Ganani was seated in a café with a clear view of the Dizengoff Apartments when her phone buzzed. She glanced at the caller ID and considered letting it go to voicemail, but she thought better of it. “Shalom, Colonel.”
“We have another complication.”
She sat up straighter. “What do you mean?”
“The doctor.”
“What about her?” Ganani had a bad feeling. She took a quick survey of her surroundings to be sure no one was paying her special interest, picked up her coffee, and settled back in her chair. “She is scheduled to arrive at ten hundred hours, any moment now.”
“Except that Judge Taylor has just received a phone call demanding the exchange of the USB drive for her life.”
“How do you know this?”
“You are not my only asset, krolik.”
She hated it when he called her “rabbit.” The endearment made her feel as if she were under the watchful eye of a snake. No doubt his intent. The fact that she allowed it to pass without comment sickened her. He was a sexist Russian pig. One day she would confront him.
Today she turned her attention back to the problem at hand. “What is it you want me to do?”
Why did she think he already knew?
“His partner, Gidon Lotner, just arrived. He is inside with the judge and his daughter.”
“Good.” His satisfaction transmitted through the phone line. “I have spoken with the head of security at the American embassy. According to Special Agent Tom Daugherty, the judge telephoned him the moment he was contacted. Daugherty handed him the party line, ‘that the United States does not negotiate with terrorists.’ But since Dr. Petrenko is an Israeli, she is not the State Department’s concern.”
“She’s ours.” Ganani could see where this was going.

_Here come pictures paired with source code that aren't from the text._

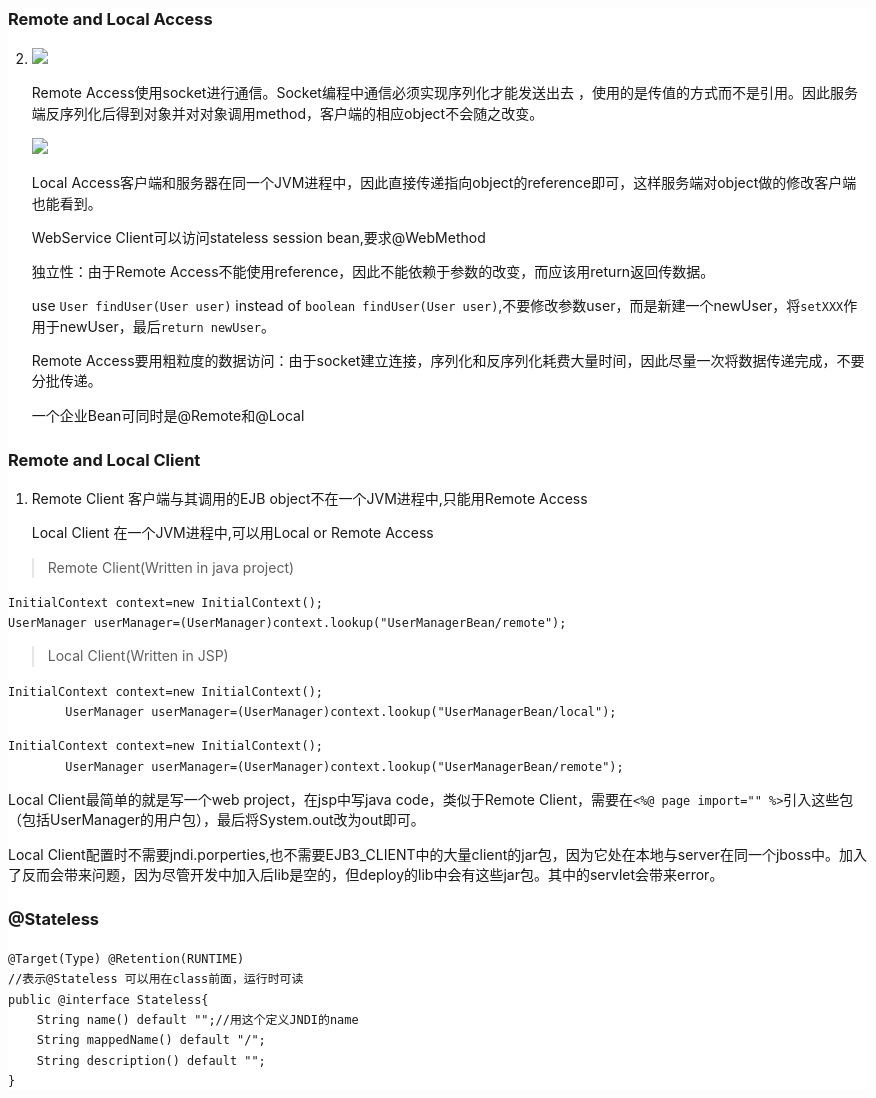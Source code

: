 ### Remote and Local Access

 

2. <img src="/home/joanna/Pictures/CodePic/EJB/RemoteAccess.png" width=100%>  

    Remote Access使用socket进行通信。Socket编程中通信必须实现序列化才能发送出去 ，使用的是传值的方式而不是引用。因此服务端反序列化后得到对象并对对象调用method，客户端的相应object不会随之改变。  

    <img src="/home/joanna/Pictures/CodePic/EJB/LocalAccess.png" width=100%>  

    Local Access客户端和服务器在同一个JVM进程中，因此直接传递指向object的reference即可，这样服务端对object做的修改客户端也能看到。  

    WebService Client可以访问stateless session bean,要求@WebMethod  

    独立性：由于Remote Access不能使用reference，因此不能依赖于参数的改变，而应该用return返回传数据。

    use `User findUser(User user)` instead of `boolean findUser(User user)`,不要修改参数user，而是新建一个newUser，将`setXXX`作用于newUser，最后`return newUser`。

    Remote Access要用粗粒度的数据访问：由于socket建立连接，序列化和反序列化耗费大量时间，因此尽量一次将数据传递完成，不要分批传递。

   一个企业Bean可同时是@Remote和@Local      

### Remote and Local Client

1. Remote Client 客户端与其调用的EJB object不在一个JVM进程中,只能用Remote Access  

   Local Client 在一个JVM进程中,可以用Local or Remote Access

>Remote Client(Written in java project)

```
InitialContext context=new InitialContext();
UserManager userManager=(UserManager)context.lookup("UserManagerBean/remote");
```

>Local Client(Written in JSP)


```
InitialContext context=new InitialContext();
		UserManager userManager=(UserManager)context.lookup("UserManagerBean/local");
```  

```
InitialContext context=new InitialContext();
		UserManager userManager=(UserManager)context.lookup("UserManagerBean/remote");
```  

Local Client最简单的就是写一个web project，在jsp中写java code，类似于Remote Client，需要在`<%@ page import="" %>`引入这些包（包括UserManager的用户包），最后将System.out改为out即可。

Local Client配置时不需要jndi.porperties,也不需要EJB3_CLIENT中的大量client的jar包，因为它处在本地与server在同一个jboss中。加入了反而会带来问题，因为尽管开发中加入后lib是空的，但deploy的lib中会有这些jar包。其中的servlet会带来error。

### @Stateless

```
@Target(Type) @Retention(RUNTIME)
//表示@Stateless 可以用在class前面，运行时可读
public @interface Stateless{
    String name() default "";//用这个定义JNDI的name
    String mappedName() default "/";
    String description() default "";
} 
```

“I don’t care so much about her, but we are in the business of identifying and capturing terrorists.”
Ganani knew he was calling attention to her failure to identify the Palestinian that had gotten away.
“Colonel, we know the Americans have recovered the USB drive. It is my understanding that my presence here is just a precaution.”
“Your mission has changed.”
Ganani knew whatever he was about to ask her to do was outside her normal job parameters. She also knew she would do it.
“I spoke with Agent Daugherty and offered to help. He agreed to help us fake the exchange if we manage the cleanup.”
Ganani’s throat tightened. “Your plan is to let Judge Taylor deliver a USB drive with false intel into the hands of the Palestinians?”
“Yes.”
“Have the Americans figured out what’s on the original drive?”
“Not as far as Daugherty is admitting. Fortunately, he shares our interest in identifying and stopping those who turned his right-hand man. He also knows that, working together, the U.S. and Israel can help bring an end to the violence. The Americans will be looking out for the judge and overseeing the exchange. If they are lucky, the judge and the doctor will escape with their lives.”
“And if they’re unlucky?”
“Then they are unlucky.”
Ganani wondered when the cause became more important than human lives, especially those who were innocent, those caught in a war not of their making. “What is my responsibility?”
“You are to make sure the drive ends up in the Palestinians’ hands. Once they are away, you are to follow them. Secure the information that Cline was to receive. After that, kill them all.”